It is hard to ascribe any reason to this action beyond garden variety anti-Semitism, both by the EU bureaucrats and the people who desire the labels so that they may be boycotted.
Michael Oren, a former Israeli ambassador to the United States and now a member of parliament, said plainly that the E.U. decision “is anti-Semitic.”
“There are dozens of border disputes and ‘occupations’ in the world, but the E.U. decided to single out Israel,” Oren told the Jerusalem Post last week. “They are not labeling products from China, India or Turkey — only Israel.”
Science Minister Ofir Akunis called the initiative “a dark stain on the moral fabric of Europe, which bears witness to the fact that the lessons of history have not been learned.” He said the labels would “encourage terrorism.”

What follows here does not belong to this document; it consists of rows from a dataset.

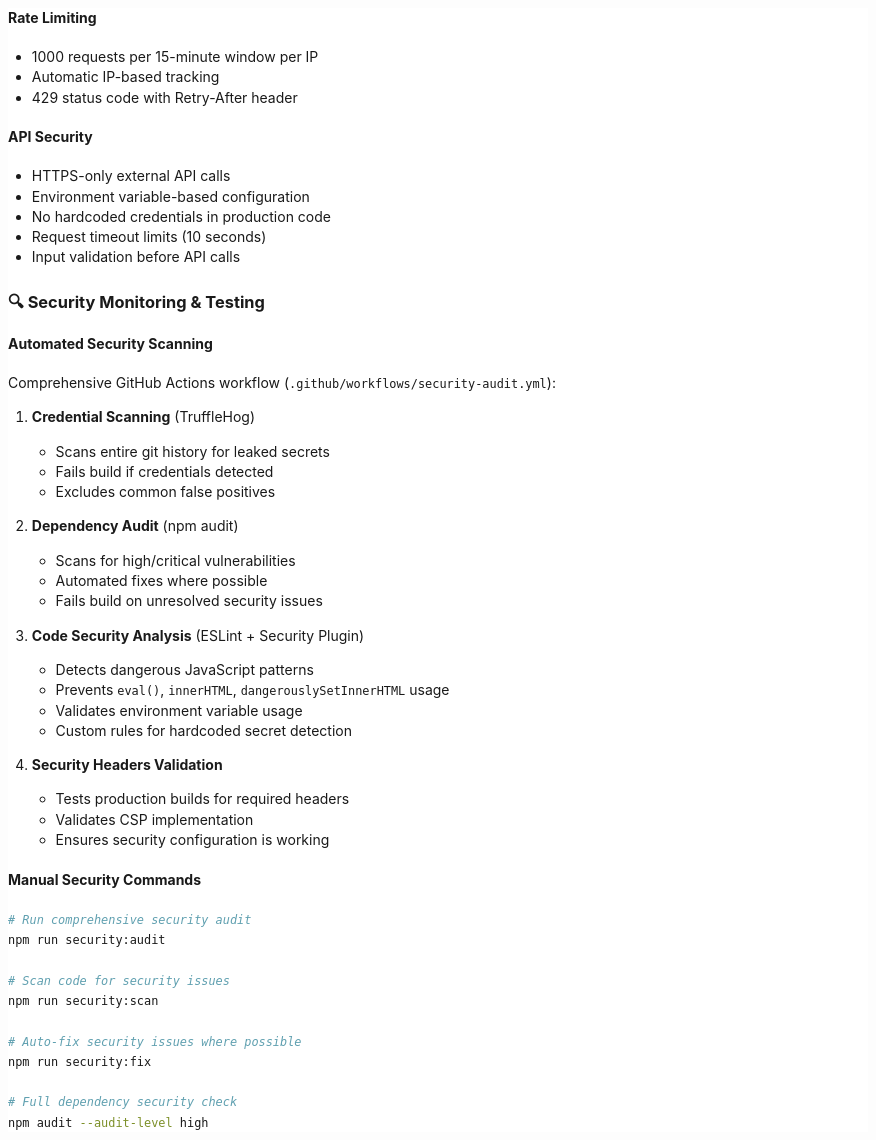 #### Rate Limiting
- 1000 requests per 15-minute window per IP
- Automatic IP-based tracking
- 429 status code with Retry-After header

#### API Security
- HTTPS-only external API calls
- Environment variable-based configuration
- No hardcoded credentials in production code
- Request timeout limits (10 seconds)
- Input validation before API calls

### 🔍 **Security Monitoring & Testing**

#### Automated Security Scanning
Comprehensive GitHub Actions workflow (`.github/workflows/security-audit.yml`):

1. **Credential Scanning** (TruffleHog)
   - Scans entire git history for leaked secrets
   - Fails build if credentials detected
   - Excludes common false positives

2. **Dependency Audit** (npm audit)
   - Scans for high/critical vulnerabilities  
   - Automated fixes where possible
   - Fails build on unresolved security issues

3. **Code Security Analysis** (ESLint + Security Plugin)
   - Detects dangerous JavaScript patterns
   - Prevents `eval()`, `innerHTML`, `dangerouslySetInnerHTML` usage
   - Validates environment variable usage
   - Custom rules for hardcoded secret detection

4. **Security Headers Validation**
   - Tests production builds for required headers
   - Validates CSP implementation
   - Ensures security configuration is working

#### Manual Security Commands
```bash
# Run comprehensive security audit
npm run security:audit

# Scan code for security issues  
npm run security:scan

# Auto-fix security issues where possible
npm run security:fix

# Full dependency security check
npm audit --audit-level high
```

Also missing from the list is Crimea and the areas Ukraine being extracted by Putin. Naturally, when given the choice between doing the right thing or stabbing an ally in the back, the Obama administration always votes for the backstab:
The Obama administration — and many members of Congress — oppose boycotts against Israel. But the White House position on the European label rules was less clear.
“We oppose efforts to isolate or delegitimize the state of Israel,” State Department deputy spokesman Mark Toner said Wednesday, declining to define the European move as a boycott.
Toner also repeated the long-standing U.S. position that “settlements are illegitimate, and they’re harmful to prospects for peace and to Israel’s long-term security.”
Why Europe, at this juncture in history, would choose to support a terrorist regime that serves no larger purpose in Gaza and the West Bank than indoctrinating another generation of Arab children with anti-Semitism over a reliable military, economic, and political partner is only a mystery if you look beyond religious animus. Otherwise, it is easily explained.
No word yet on what this label will look like, but a quick search of Google gives a lot of good ideas.